◆ Extracted records
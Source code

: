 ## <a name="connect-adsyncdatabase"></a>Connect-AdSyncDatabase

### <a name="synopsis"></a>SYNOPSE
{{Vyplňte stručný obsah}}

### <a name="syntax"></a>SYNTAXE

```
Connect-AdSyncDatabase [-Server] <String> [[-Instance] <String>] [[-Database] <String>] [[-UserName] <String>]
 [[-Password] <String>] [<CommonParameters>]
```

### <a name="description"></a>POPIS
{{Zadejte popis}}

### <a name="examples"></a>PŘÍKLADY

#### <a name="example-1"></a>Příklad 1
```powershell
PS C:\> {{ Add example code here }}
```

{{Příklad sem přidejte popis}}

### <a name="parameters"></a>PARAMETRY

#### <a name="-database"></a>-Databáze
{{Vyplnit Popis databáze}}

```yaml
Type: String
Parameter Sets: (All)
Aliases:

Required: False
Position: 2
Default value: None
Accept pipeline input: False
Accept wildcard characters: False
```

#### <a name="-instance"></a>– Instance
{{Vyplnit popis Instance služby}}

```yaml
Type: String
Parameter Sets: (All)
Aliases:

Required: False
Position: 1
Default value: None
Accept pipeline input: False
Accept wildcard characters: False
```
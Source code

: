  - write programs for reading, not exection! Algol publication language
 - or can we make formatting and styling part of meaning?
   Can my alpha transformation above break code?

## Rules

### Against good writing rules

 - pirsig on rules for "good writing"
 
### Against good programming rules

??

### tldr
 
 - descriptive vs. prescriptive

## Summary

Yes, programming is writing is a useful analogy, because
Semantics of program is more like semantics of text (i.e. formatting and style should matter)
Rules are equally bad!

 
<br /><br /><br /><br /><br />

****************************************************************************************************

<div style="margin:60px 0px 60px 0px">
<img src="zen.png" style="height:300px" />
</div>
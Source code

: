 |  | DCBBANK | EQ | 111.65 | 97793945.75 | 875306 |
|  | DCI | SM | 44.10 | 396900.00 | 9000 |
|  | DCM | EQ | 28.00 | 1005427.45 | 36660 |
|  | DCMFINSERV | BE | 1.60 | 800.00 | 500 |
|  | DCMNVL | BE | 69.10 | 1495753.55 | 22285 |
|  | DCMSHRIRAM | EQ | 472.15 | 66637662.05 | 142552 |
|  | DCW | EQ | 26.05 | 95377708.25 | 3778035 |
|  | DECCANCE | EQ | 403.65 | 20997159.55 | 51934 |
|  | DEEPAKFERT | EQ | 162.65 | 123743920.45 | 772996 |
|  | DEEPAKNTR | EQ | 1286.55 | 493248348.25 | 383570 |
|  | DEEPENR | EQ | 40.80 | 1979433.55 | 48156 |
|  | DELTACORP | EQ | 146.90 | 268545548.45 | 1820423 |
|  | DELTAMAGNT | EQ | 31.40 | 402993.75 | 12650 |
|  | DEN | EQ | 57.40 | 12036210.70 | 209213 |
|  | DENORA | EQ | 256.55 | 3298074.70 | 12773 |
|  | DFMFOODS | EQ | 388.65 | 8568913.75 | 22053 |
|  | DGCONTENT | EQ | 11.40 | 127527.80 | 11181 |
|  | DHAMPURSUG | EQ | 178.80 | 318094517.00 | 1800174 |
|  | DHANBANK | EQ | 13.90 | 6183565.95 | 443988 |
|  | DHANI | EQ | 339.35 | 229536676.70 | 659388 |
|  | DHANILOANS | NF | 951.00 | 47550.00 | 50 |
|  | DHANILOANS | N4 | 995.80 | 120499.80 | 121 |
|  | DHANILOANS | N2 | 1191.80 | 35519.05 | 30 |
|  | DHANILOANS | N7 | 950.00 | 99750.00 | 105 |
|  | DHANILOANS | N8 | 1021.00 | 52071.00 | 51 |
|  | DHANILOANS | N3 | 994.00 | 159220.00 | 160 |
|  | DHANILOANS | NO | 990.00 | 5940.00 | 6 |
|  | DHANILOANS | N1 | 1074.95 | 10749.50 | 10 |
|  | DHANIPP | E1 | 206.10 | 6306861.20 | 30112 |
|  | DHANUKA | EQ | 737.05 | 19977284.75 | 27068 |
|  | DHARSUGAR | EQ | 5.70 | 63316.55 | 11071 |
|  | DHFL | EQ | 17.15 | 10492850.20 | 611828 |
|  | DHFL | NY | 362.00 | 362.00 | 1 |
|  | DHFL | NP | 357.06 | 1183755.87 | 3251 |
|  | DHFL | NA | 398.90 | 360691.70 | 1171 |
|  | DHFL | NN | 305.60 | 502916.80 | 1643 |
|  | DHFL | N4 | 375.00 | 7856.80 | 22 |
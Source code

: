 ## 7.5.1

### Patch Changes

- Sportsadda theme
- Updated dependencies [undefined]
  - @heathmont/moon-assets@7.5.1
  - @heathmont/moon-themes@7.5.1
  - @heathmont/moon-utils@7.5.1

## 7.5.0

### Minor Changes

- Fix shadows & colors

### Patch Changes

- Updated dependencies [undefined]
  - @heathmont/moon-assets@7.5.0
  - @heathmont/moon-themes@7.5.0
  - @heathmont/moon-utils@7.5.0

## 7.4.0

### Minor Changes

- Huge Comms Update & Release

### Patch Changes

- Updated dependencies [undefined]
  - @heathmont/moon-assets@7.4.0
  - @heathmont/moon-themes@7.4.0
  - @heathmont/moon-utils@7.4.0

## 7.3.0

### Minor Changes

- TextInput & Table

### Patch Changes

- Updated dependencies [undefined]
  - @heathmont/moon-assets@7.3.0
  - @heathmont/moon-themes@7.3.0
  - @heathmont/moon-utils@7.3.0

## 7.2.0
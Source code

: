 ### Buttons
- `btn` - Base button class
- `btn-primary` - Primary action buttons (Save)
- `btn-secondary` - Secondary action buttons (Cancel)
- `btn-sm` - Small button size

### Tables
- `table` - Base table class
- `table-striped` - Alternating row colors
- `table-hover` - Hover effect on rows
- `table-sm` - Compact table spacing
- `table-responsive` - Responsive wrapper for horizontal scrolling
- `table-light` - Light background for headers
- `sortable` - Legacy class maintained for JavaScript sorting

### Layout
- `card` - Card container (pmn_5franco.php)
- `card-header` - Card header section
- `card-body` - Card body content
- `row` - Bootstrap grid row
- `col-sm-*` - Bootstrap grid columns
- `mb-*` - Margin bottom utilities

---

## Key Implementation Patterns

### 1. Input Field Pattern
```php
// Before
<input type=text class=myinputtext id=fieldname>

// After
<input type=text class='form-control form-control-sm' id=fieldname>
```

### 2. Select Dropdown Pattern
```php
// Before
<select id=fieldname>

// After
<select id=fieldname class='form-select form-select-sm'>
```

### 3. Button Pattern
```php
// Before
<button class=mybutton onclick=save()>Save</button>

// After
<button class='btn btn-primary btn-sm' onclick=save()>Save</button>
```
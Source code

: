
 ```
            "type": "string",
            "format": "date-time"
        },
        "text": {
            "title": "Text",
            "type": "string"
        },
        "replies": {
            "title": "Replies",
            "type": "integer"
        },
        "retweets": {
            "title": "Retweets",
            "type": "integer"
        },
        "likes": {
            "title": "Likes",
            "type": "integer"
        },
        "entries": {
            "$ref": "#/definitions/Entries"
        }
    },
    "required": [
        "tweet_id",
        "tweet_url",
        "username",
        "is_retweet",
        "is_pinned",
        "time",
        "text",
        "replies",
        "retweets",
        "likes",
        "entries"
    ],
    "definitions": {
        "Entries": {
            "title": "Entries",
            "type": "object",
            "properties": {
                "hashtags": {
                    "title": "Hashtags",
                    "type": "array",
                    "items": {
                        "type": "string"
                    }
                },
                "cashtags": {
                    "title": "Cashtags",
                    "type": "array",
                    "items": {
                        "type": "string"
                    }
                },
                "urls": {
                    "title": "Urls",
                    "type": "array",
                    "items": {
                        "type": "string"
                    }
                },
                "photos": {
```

◆ Description of the task
The answer must consist of every line from the data that holds the string "primary".

◆ Solution below
- `btn-primary` - Primary action buttons (Save)
<button class='btn btn-primary btn-sm' onclick=save()>Save</button>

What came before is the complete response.